Figure 4. EMT tumor cells are resistant to chemotherapy.

a, Schema of cyclophosphamide (CTX) treatment in Tri-PyMT orthotopic model. Mice bearing an RFP+ primary tumor were treated with CTX (100mg/kg, once per week, for 4 weeks, as indicated by blue arrows). After two weeks of treatment, PT was removed (black arrow). Lung metastasis growth was permitted for 4 weeks post CTX treatment. Fluorescent imaging of lungs revealed the contribution of GFP+ tumor cells to lung metastases (n=9 mice).

b, Ratio of GFP+ to RFP+ cells in early metastatic lungs (4 weeks post orthotopic injection) of untreated (Cont) and CTX-treated (+CTX) mice as quantified by flow cytometry (n=4, *p<0.05).

c, Apoptosis (as measured by Annexin binding) of RFP+ and GFP+ Tri-PyMT cells treated with CTX (n=2 biological replicates).

d, Flow cytometry scatter plot showing the proportions of RFP+ and GFP+ Tri-PyMT cells prior to intravenous injection. Mice were treated with CTX (100mg/kg per week for 3 weeks, n=5 mice per group).

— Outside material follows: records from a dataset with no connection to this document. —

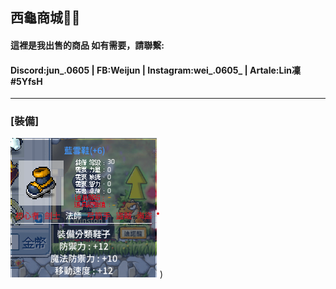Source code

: ## 西龜商城🍉🐢
#### 這裡是我出售的商品 如有需要，請聯繫:
#### Discord:jun_.0605 | FB:Weijun | Instagram:wei_.0605_ | Artale:Lin凜#5YfsH
---
### [裝備]
![12速藍雪鞋](./12速藍雪鞋.png))
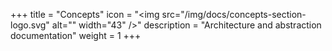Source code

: +++
title = "Concepts"
icon = "<img src=\"/img/docs/concepts-section-logo.svg\" alt=\"\" width=\"43\" />"
description = "Architecture and abstraction documentation"
weight = 1
+++
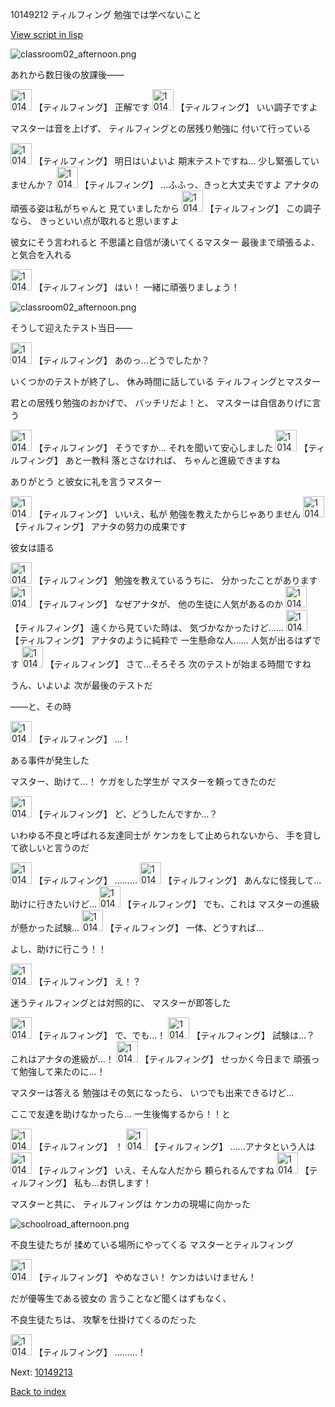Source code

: 10149212 ティルフィング 勉強では学べないこと

[View script in lisp](../scripts/10149212.txt)

![classroom02_afternoon.png](../images/backgrounds/classroom02_afternoon.png)

あれから数日後の放課後――

<img src="../images/units/101491.png" alt="101491.png" height="34"/>
【ティルフィング】
正解です

<img src="../images/units/101491.png" alt="101491.png" height="34"/>
【ティルフィング】
いい調子ですよ

マスターは音を上げず、
ティルフィングとの居残り勉強に
付いて行っている

<img src="../images/units/101491.png" alt="101491.png" height="34"/>
【ティルフィング】
明日はいよいよ
期末テストですね…
少し緊張していませんか？

<img src="../images/units/101491.png" alt="101491.png" height="34"/>
【ティルフィング】
…ふふっ、きっと大丈夫ですよ
アナタの頑張る姿は私がちゃんと
見ていましたから

<img src="../images/units/101491.png" alt="101491.png" height="34"/>
【ティルフィング】
この調子なら、
きっといい点が取れると思いますよ

彼女にそう言われると
不思議と自信が湧いてくるマスター
最後まで頑張るよ、と気合を入れる

<img src="../images/units/101491.png" alt="101491.png" height="34"/>
【ティルフィング】
はい！
一緒に頑張りましょう！

![classroom02_afternoon.png](../images/backgrounds/classroom02_afternoon.png)

そうして迎えたテスト当日――

<img src="../images/units/101491.png" alt="101491.png" height="34"/>
【ティルフィング】
あのっ…どうでしたか？

いくつかのテストが終了し、
休み時間に話している
ティルフィングとマスター

君との居残り勉強のおかげで、
バッチリだよ！と、
マスターは自信ありげに言う

<img src="../images/units/101491.png" alt="101491.png" height="34"/>
【ティルフィング】
そうですか…
それを聞いて安心しました

<img src="../images/units/101491.png" alt="101491.png" height="34"/>
【ティルフィング】
あと一教科 落とさなければ、
ちゃんと進級できますね

ありがとう
と彼女に礼を言うマスター

<img src="../images/units/101491.png" alt="101491.png" height="34"/>
【ティルフィング】
いいえ、私が
勉強を教えたからじゃありません

<img src="../images/units/101491.png" alt="101491.png" height="34"/>
【ティルフィング】
アナタの努力の成果です

彼女は語る

<img src="../images/units/101491.png" alt="101491.png" height="34"/>
【ティルフィング】
勉強を教えているうちに、
分かったことがあります

<img src="../images/units/101491.png" alt="101491.png" height="34"/>
【ティルフィング】
なぜアナタが、
他の生徒に人気があるのか

<img src="../images/units/101491.png" alt="101491.png" height="34"/>
【ティルフィング】
遠くから見ていた時は、
気づかなかったけど……

<img src="../images/units/101491.png" alt="101491.png" height="34"/>
【ティルフィング】
アナタのように純粋で
一生懸命な人……
人気が出るはずです

<img src="../images/units/101491.png" alt="101491.png" height="34"/>
【ティルフィング】
さて…そろそろ
次のテストが始まる時間ですね

うん、いよいよ
次が最後のテストだ

――と、その時

<img src="../images/units/101491.png" alt="101491.png" height="34"/>
【ティルフィング】
…！

ある事件が発生した

マスター、助けて…！
ケガをした学生が
マスターを頼ってきたのだ

<img src="../images/units/101491.png" alt="101491.png" height="34"/>
【ティルフィング】
ど、どうしたんですか…？

いわゆる不良と呼ばれる友達同士が
ケンカをして止められないから、
手を貸して欲しいと言うのだ

<img src="../images/units/101491.png" alt="101491.png" height="34"/>
【ティルフィング】
………

<img src="../images/units/101491.png" alt="101491.png" height="34"/>
【ティルフィング】
あんなに怪我して…
助けに行きたいけど…

<img src="../images/units/101491.png" alt="101491.png" height="34"/>
【ティルフィング】
でも、これは
マスターの進級が懸かった試験…

<img src="../images/units/101491.png" alt="101491.png" height="34"/>
【ティルフィング】
一体、どうすれば…

よし、助けに行こう！！

<img src="../images/units/101491.png" alt="101491.png" height="34"/>
【ティルフィング】
え！？

迷うティルフィングとは対照的に、
マスターが即答した

<img src="../images/units/101491.png" alt="101491.png" height="34"/>
【ティルフィング】
で、でも…！

<img src="../images/units/101491.png" alt="101491.png" height="34"/>
【ティルフィング】
試験は…？
これはアナタの進級が…！

<img src="../images/units/101491.png" alt="101491.png" height="34"/>
【ティルフィング】
せっかく今日まで
頑張って勉強して来たのに…！

マスターは答える
勉強はその気になったら、
いつでも出来できるけど…

ここで友達を助けなかったら…
一生後悔するから！！と

<img src="../images/units/101491.png" alt="101491.png" height="34"/>
【ティルフィング】
！

<img src="../images/units/101491.png" alt="101491.png" height="34"/>
【ティルフィング】
……アナタという人は

<img src="../images/units/101491.png" alt="101491.png" height="34"/>
【ティルフィング】
いえ、そんな人だから
頼られるんですね

<img src="../images/units/101491.png" alt="101491.png" height="34"/>
【ティルフィング】
私も…お供します！

マスターと共に、
ティルフィングは
ケンカの現場に向かった

![schoolroad_afternoon.png](../images/backgrounds/schoolroad_afternoon.png)

不良生徒たちが
揉めている場所にやってくる
マスターとティルフィング

<img src="../images/units/101491.png" alt="101491.png" height="34"/>
【ティルフィング】
やめなさい！
ケンカはいけません！

だが優等生である彼女の
言うことなど聞くはずもなく、

不良生徒たちは、
攻撃を仕掛けてくるのだった

<img src="../images/units/101491.png" alt="101491.png" height="34"/>
【ティルフィング】
………！

Next: [10149213](10149213.md)

[Back to index](index.md)

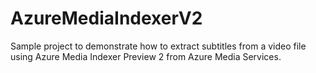 # AzureMediaIndexerV2
Sample project to demonstrate how to extract subtitles from a video file using Azure Media Indexer Preview 2 from Azure Media Services.
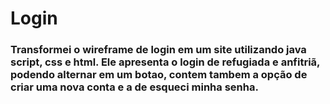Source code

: # Login

### Transformei o wireframe de login em um site utilizando java script, css e html. Ele apresenta o login de refugiada e anfitriã, podendo alternar em um botao, contem tambem a opção de criar uma nova conta e a de esqueci minha senha.
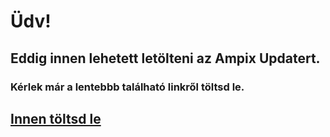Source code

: # Üdv!
## Eddig innen lehetett letölteni az Ampix Updatert.
### Kérlek már a lentebbb található linkről töltsd le.

## [Innen töltsd le](https://github.com/Ampix/Updater/releases)

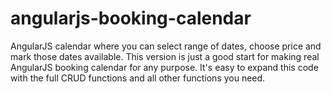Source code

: # angularjs-booking-calendar
AngularJS calendar where you can select range of dates, choose price and mark those dates available. This version is just a good start for making real AngularJS booking calendar for any purpose. It's easy to expand this code with the full CRUD functions and all other functions you need.

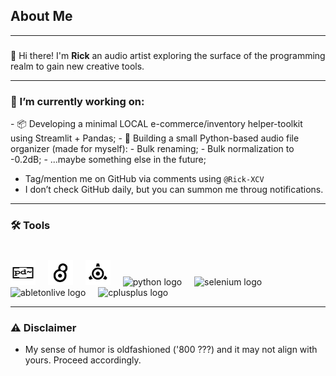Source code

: <h2 align="left">About Me</h2>

---
###

<p align="left">👋 Hi there! I'm <strong>Rick</strong> an audio artist exploring the surface of the programming realm to gain new creative tools.</p>

---
###
<h3 align="left">🔭 I’m currently working on: </h3>
- 📦 Developing a minimal LOCAL e-commerce/inventory helper-toolkit using Streamlit + Pandas;
- 🌱 Building a small Python-based audio file organizer (made for myself):
  - Bulk renaming;
  - Bulk normalization to -0.2dB;
  - ...maybe something else in the future;


- Tag/mention me on GitHub via comments using `@Rick-XCV`
- I don’t check GitHub daily, but you can summon me throug notifications.

---
###

<h3 align="left">🛠 Tools</h3>

###

<br clear="both">

<div align="left">
  <img src="/PureData-Light.svg" height="40" alt="puredata logo"  />
  <img width="12" />
  <img src="/Max8-Light.svg" height="40" alt="max8 logo" />
  <img width="12" />
  <img src="/Reaktor-Light.svg" height="40" alt="reaktor logo" />
  <img width="12" />
  <img src="https://cdn.jsdelivr.net/gh/devicons/devicon/icons/python/python-original.svg" height="40" alt="python logo"  />
  <img width="12" />
  <img src="https://cdn.jsdelivr.net/gh/devicons/devicon/icons/selenium/selenium-original.svg" height="40" alt="selenium logo"  />
  <img width="12" />
  <img src="https://skillicons.dev/icons?i=ableton" height="40" alt="abletonlive logo"  />
  <img width="12" />
  <img src="https://cdn.simpleicons.org/c++/00599C" height="40" alt="cplusplus logo"  />
  <img width="12" />
</div>

---

<h3 align="left">⚠️ Disclaimer</h3>

- My sense of humor is oldfashioned ('800 ???) and it may not align with yours. Proceed accordingly.
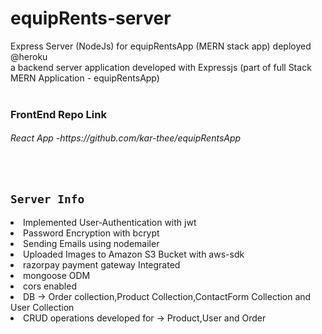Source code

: # equipRents-server
Express Server (NodeJs) for equipRentsApp (MERN stack app) deployed @heroku
<br>
a backend server application developed with Expressjs (part of full Stack MERN Application - equipRentsApp)
<br><br>

### FrontEnd Repo Link
<h6>React App -https://github.com/kar-thee/equipRentsApp</h6>
<br>

## `Server Info`
<li>Implemented User-Authentication with jwt</li>
 <li> Password Encryption with bcrypt</li>
 <li> Sending Emails using nodemailer</li>
 <li> Uploaded Images to Amazon S3 Bucket with aws-sdk</li>
 <li> razorpay payment gateway Integrated</li>
 <li>mongoose ODM </li>
 <li>cors enabled</li>
 <li>DB -> Order collection,Product Collection,ContactForm Collection and User Collection</li>
 <li>CRUD operations developed for -> Product,User and Order</li>
<br>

e, Quantification of flow cytometry data showing the percentage of RFP+ and GFP+ tumor cells (red and green bars, respectively) of total cells in the lung of the Control and CTX treated mice (CTX) (n=5 mice per group, *p<0.05).

f, Quantification of flow cytometry data showing the ratio of GFP+ to RFP+ cells in lungs of Control and CTX-treated mice. Black line represents the starting ratio of GFP+ to RFP+ cells prior to injection as derived from the data in Fig. 4d (*p<0.05).